Пять четвертинок апельсина - Харрис Джоанн. Страница 55
Я скрипела зубами от безысходности. Не должно быть перед человеком такого страшного выбора, истошно выла моя душа. Не должно.
Яростно, ничего не видя перед собой, я охаживала мотыгой грядку с луком-шалотом и в запале уже рубила по самим растениям, выбивая из земли вместе с сорняками сверкающие луковички. Утерев с глаз пот, я поняла, что плачу.
Никто не должен выбирать между жизнью и ложью. Но ей все же пришлось. Мирабель Дартижан. Той, с фотографии: нитка фальшивого жемчуга, робкая улыбка. Той, с острыми скулами, с туго стянутыми назад волосами. Она все отдала — ферму, сад, своими руками вырытую крохотную жизненную норку, свое горе, свою правду, — все похоронила и, не оглядываясь, двинулась дальше. Лишь одна подробность отсутствует в ее альбоме, так тщательно собранном, со столькими параллелями, об одном-единственном факте, пожалуй, не могла она написать, потому что, скорее всего, о нем и не знала. Лишь его одного не хватает для завершения всей истории. Единственного факта.
Если бы не мои дочери, если б не Поль, говорила я себе, я рассказала бы все. Хотя бы в пику Лоре, чтоб не праздновала она свою победу. Но как же Поль? Мирный и непритязательный Поль, такой незаметный в своей молчаливости, тем самым умудрившийся незаметно для меня сломить мое сопротивление. Поль, такой смешной, заикающийся, в своих поношенных, мышиного цвета штанах; Поль, с его проворными пальцами, с его улыбчивой физиономией. Кто бы мог подумать, что через столько лет это будет именно он? Кто бы мог подумать, что я через столько лет снова вернусь домой?
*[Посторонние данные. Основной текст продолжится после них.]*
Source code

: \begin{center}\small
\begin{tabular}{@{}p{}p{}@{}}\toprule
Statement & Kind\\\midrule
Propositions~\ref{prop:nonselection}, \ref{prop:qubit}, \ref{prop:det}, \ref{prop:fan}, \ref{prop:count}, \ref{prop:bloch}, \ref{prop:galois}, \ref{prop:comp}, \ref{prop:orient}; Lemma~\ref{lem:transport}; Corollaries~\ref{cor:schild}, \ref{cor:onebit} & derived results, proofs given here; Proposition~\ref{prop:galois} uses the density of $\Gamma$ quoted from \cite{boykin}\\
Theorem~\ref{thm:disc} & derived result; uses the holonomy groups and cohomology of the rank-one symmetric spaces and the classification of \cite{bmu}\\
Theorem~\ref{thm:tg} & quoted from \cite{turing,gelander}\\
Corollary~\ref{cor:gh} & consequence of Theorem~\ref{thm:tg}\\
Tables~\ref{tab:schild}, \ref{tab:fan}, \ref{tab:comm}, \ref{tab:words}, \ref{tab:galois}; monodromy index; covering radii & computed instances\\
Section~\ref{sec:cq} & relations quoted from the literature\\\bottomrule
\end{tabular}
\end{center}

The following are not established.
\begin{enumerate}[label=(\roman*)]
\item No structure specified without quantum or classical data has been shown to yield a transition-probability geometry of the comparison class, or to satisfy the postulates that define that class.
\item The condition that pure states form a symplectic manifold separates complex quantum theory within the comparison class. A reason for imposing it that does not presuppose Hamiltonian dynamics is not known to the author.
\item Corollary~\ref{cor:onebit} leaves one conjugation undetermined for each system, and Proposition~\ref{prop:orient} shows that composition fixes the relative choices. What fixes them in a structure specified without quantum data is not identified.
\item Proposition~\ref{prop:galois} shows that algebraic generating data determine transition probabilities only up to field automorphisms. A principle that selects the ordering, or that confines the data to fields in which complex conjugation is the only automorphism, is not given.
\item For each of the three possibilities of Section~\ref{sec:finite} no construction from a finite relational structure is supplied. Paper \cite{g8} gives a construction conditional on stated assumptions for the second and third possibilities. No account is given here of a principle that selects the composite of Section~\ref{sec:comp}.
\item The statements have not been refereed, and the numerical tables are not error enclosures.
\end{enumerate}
Несколько раз я бралась за телефонную трубку. Номер я отыскала в одном из старых журналов. В конце концов, Мирабель Дартижан уже давно в земле. Мне нет нужды бередить ее прах в тайных водах моей души, как Матерую на крючке. Теперь, говорила я себе, повторная ложь ничего не изменит. Как не позволит мне сейчас загладить свой грех то, что я открою правду. Но Мирабель Дартижан даже и в смерти своей остается непокорной. Я и теперь чувствую ее рядом, слышу ее голос, как завывание проводов под ветром, — приглушенно слышу ее пронзительно-резкий крик, и это все, что мне оставила память о ней. Пусть я никогда не пойму, сильно ли я ее в действительности любила. Ее любовь, эта тайна с изъяном, камнем тащит меня за собой в мрачную глубину.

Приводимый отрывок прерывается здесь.